Although she initially intended to work for only 18 months, she found herself enjoying her work and life in Brunei. Being closer to her home country, New Zealand, and having the convenience of travelling to Malaysia and neighbouring countries to visit her family were additional benefits. Alisa also cherished the hot tropical weather and the opportunity to immerse herself in Brunei’s beautiful rainforests. At CfBT, she has been overseeing projects that aim to provide high-quality and impactful educational initiatives and outcomes for the children of Brunei. Currently, her research focuses on the English Language Peer Partnership program alongside Jennyfer Townsend.

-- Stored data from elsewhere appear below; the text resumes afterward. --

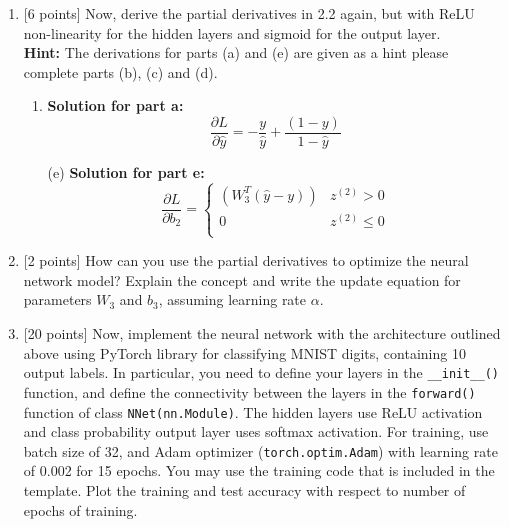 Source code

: \documentclass[letterpaper]{article}
\begin{document}
\begin{enumerate}
 
 \item{[6 points]} Now, derive the partial derivatives in 2.2 again, but with ReLU non-linearity for the hidden layers and sigmoid for the output layer.\\
 {\bf Hint:} The derivations for parts (a) and (e) are given as a hint please complete parts (b), (c) and (d).
 \begin{enumerate}
    \item 
    {\bf Solution for part a:} {\color{blue}  $$\frac{\partial{L}}{\partial{\hat{y}}} = -\frac{y}{\hat{y}} + \frac{(1-y)}{1-\hat{y}}$$}
    \item[(e)]
    {\bf Solution for part e:} {\color{blue} $$\frac{\partial{L}}{\partial{b_2}} = 
\begin{cases}
\left(W_3^T (\hat{y} - y) \right) & z^{(2)} > 0\\
0 & z^{(2)} \leq 0\\
\end{cases}
$$}
\end{enumerate}
 
 \item{[2 points]} How can you use the partial derivatives to optimize the neural network model? Explain the concept and write the update equation for parameters $W_3$ and $b_3$, assuming learning rate $\alpha$.

 \item{[20 points]} Now, implement the neural network with the architecture outlined above using PyTorch library for classifying MNIST digits, containing 10 output labels. In particular, you need to define your layers in the \texttt{\_\_init\_\_()} function, and define the connectivity between the layers in the \texttt{forward()} function of class \texttt{NNet(nn.Module)}. The hidden layers use ReLU activation and class probability output layer uses softmax activation.  For training, use batch size of 32, and Adam optimizer (\texttt{torch.optim.Adam}) with learning rate of 0.002 for 15 epochs. You may use the training code that is included in the template. Plot the training and test accuracy with respect to number of epochs of training.

\end{enumerate}
\end{document}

Alisa’s partner on the project is Adilla Burke, a Secondary Education Development Manager. Before coming to Brunei, Adilla found the hustle and bustle of life in London overwhelming, especially as a single mother living five miles away from her school. Moving to Brunei felt like a dream for her, as the country offered a quiet and calm atmosphere.
Everything she needed, including her house and her child’s school, was conveniently located within a few minutes of each other. Adilla has been in Brunei for about five years, and during this time, she worked as a secondary teacher in one of the schools in Bandar.

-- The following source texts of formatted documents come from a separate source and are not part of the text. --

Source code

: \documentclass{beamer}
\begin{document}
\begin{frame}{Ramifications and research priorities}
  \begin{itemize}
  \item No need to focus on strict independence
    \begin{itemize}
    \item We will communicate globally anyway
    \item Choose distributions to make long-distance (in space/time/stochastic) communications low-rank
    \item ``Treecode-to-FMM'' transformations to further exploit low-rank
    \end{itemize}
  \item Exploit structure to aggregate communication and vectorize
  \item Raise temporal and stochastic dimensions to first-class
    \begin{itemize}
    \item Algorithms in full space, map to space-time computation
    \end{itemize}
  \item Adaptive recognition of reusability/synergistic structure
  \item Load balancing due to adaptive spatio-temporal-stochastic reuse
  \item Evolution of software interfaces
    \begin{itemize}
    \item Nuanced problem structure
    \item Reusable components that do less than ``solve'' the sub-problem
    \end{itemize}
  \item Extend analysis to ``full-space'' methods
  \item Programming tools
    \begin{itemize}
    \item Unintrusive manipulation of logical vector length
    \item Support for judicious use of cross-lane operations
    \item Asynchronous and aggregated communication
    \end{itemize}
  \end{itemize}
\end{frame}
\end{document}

Despite the school being labelled as low attaining, she loved her experience there. Coming from one of the disadvantaged areas in London where academic priorities were lacking, Adilla felt a strong connection to this school. She believed she could make a significant impact, especially while working with the Head of Department (HOD).

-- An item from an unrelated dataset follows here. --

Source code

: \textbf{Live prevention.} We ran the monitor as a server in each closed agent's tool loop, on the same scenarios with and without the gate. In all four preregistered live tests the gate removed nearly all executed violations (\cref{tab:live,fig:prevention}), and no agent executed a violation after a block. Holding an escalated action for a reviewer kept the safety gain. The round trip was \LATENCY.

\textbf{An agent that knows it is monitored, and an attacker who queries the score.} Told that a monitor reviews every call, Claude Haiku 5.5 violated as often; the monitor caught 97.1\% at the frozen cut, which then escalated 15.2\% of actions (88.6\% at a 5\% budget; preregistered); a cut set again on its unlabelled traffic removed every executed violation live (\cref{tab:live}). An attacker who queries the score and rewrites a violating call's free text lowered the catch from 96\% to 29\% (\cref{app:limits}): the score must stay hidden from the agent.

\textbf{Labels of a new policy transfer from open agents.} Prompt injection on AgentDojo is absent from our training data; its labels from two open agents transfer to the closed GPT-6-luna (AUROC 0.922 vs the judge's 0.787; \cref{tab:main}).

Transitioning into the role of Education Development Manager was not initially on Adilla’s mind. However, an EDM encouraged her to apply when the opportunity arose. Despite some reservations, a heavy workload, and studies, Adilla eventually applied. To her surprise, she was offered the job.
When she took on the role, Adilla was assigned the responsibility of managing the resources.
Adilla did not know where to start, but being a teacher at heart, she began by asking herself questions like, “What would a teacher want in a resources portal? What would the children like?”
She also recognized the difficulty in accessing some of the resources due to poor organisation. To confirm her thoughts, Adilla gathered a group of teachers from each cluster to verify if they shared the same sentiments. She then conducted a survey to identify what teachers thought about the available resources. The results were appalling, but they also provided her with an opportunity for improvement.
Adilla decided to start with the library, assessing what was already available. She also considered the curriculum demands and envisioned a portal where teachers could access digital resources, as this was the way forward. To bring this vision to life, she collaborated with Suhaila from the IT department, starting from scratch to create an easy-to-use and visually appealing portal for the teachers. The portal was launched in August 2022.
Within four months of its launch, 65% of teachers were using the portal as their main source for resources. Adilla diligently sent update emails to the teachers every 2-3 weeks, which meant constantly finding new resources. This success inspired the development of the primary resource portal, which was later handed over to Alisa.
Although Alisa only joined the project this year, Adilla praised her for being easy to work with.
Alisa, too, appreciated the collaborative approach in promoting the resources, where everyone involved contributed their ideas and overcame challenges.
Adilla emphasised that a clear vision of the next steps was crucial after receiving positive feedback from the previous year. The goal was to extend the resources to all English teachers in Brunei, empowering not just CfBT teachers but educators across the country. They aimed to make teachers’ lives easier while ensuring access to quality resources, aligning with the values of inclusion and diversity.
Statistics for June revealed that there were 300 visits to the primary section alone, and even more so in the secondary section. Alisa found it heartening to see CfBT teachers attending the resources event to support their Bruneian colleagues. These teachers had already tested the waters and were becoming experts. They were then able to assist their Bruneian colleagues in navigating their way through it.
Alisa and Adilla’s passion for their work was evident in the way they described the transformational impact they witnessed on the teachers’ performance and their self-efficacy. Seeing teachers becoming inspired to contribute towards positive change energised them the most. Their shared dedication to empowering teachers and helping students reach their full potential was truly inspiring.
Both Alisa and Adilla truly exemplify all the values of CfBT. When asked which value they felt most connected to, both chose integrity. Alisa expressed,
This value also aligns with collaboration.
On the other hand, Adilla felt a strong connection to excellence in addition to integrity, as she constantly strives for it.